Record extracts ->

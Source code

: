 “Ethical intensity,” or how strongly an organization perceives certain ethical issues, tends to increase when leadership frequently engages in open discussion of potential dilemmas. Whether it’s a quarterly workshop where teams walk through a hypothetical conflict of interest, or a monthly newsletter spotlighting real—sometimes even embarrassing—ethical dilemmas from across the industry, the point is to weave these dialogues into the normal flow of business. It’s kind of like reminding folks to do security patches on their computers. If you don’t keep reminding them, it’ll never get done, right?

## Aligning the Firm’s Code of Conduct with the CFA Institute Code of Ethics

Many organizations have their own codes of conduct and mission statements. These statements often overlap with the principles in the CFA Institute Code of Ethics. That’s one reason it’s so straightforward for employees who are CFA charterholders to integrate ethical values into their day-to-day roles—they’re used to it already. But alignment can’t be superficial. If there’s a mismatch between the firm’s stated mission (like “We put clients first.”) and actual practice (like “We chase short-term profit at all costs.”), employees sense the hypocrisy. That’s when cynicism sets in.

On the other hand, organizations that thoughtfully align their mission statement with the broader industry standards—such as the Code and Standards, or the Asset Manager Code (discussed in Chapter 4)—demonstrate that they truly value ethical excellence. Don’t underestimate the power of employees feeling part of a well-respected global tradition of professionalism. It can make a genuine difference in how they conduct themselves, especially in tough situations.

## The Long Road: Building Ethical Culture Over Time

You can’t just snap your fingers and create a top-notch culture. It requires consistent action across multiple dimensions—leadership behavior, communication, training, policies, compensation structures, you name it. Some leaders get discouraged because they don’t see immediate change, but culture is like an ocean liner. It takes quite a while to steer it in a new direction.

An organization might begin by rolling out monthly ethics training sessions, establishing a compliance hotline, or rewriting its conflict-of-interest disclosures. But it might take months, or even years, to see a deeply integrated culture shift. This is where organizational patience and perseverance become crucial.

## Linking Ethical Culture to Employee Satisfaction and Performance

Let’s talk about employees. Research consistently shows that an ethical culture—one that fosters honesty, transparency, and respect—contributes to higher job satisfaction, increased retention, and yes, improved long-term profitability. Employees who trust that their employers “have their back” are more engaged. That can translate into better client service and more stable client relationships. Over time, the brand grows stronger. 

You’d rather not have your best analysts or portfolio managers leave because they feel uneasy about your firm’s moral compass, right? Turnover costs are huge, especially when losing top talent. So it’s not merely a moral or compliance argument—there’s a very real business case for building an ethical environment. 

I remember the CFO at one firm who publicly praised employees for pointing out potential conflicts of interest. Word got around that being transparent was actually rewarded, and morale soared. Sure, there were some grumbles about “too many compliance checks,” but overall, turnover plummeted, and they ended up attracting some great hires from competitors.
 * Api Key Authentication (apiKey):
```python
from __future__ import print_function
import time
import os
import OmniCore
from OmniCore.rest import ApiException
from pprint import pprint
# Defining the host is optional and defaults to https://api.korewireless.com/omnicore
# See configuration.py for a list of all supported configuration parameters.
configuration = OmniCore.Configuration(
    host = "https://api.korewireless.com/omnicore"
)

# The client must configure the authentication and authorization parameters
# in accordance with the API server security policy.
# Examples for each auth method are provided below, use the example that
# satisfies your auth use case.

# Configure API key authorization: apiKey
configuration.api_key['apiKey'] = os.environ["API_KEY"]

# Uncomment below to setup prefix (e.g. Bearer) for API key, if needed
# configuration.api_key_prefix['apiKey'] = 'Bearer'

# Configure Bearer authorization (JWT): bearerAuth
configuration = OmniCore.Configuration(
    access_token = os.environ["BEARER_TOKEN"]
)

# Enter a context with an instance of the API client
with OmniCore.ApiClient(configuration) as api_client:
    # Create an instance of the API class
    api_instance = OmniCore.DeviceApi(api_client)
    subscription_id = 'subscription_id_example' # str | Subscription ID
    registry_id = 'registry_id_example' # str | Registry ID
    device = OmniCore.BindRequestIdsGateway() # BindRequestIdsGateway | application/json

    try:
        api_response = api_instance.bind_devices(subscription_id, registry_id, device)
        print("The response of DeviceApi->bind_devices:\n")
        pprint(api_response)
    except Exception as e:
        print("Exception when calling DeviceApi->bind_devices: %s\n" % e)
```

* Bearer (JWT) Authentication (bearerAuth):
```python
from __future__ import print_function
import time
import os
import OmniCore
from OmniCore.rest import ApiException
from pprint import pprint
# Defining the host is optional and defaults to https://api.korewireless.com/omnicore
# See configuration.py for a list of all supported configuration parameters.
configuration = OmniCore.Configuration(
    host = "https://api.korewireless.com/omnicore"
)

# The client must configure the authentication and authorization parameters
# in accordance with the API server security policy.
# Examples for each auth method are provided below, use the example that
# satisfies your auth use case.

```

Problem requirements -> Among the lines of the data, which ones contain the word "like"? Show them.

Response ->
: “Ethical intensity,” or how strongly an organization perceives certain ethical issues, tends to increase when leadership frequently engages in open discussion of potential dilemmas. Whether it’s a quarterly workshop where teams walk through a hypothetical conflict of interest, or a monthly newsletter spotlighting real—sometimes even embarrassing—ethical dilemmas from across the industry, the point is to weave these dialogues into the normal flow of business. It’s kind of like reminding folks to do security patches on their computers. If you don’t keep reminding them, it’ll never get done, right?
Many organizations have their own codes of conduct and mission statements. These statements often overlap with the principles in the CFA Institute Code of Ethics. That’s one reason it’s so straightforward for employees who are CFA charterholders to integrate ethical values into their day-to-day roles—they’re used to it already. But alignment can’t be superficial. If there’s a mismatch between the firm’s stated mission (like “We put clients first.”) and actual practice (like “We chase short-term profit at all costs.”), employees sense the hypocrisy. That’s when cynicism sets in.
You can’t just snap your fingers and create a top-notch culture. It requires consistent action across multiple dimensions—leadership behavior, communication, training, policies, compensation structures, you name it. Some leaders get discouraged because they don’t see immediate change, but culture is like an ocean liner. It takes quite a while to steer it in a new direction.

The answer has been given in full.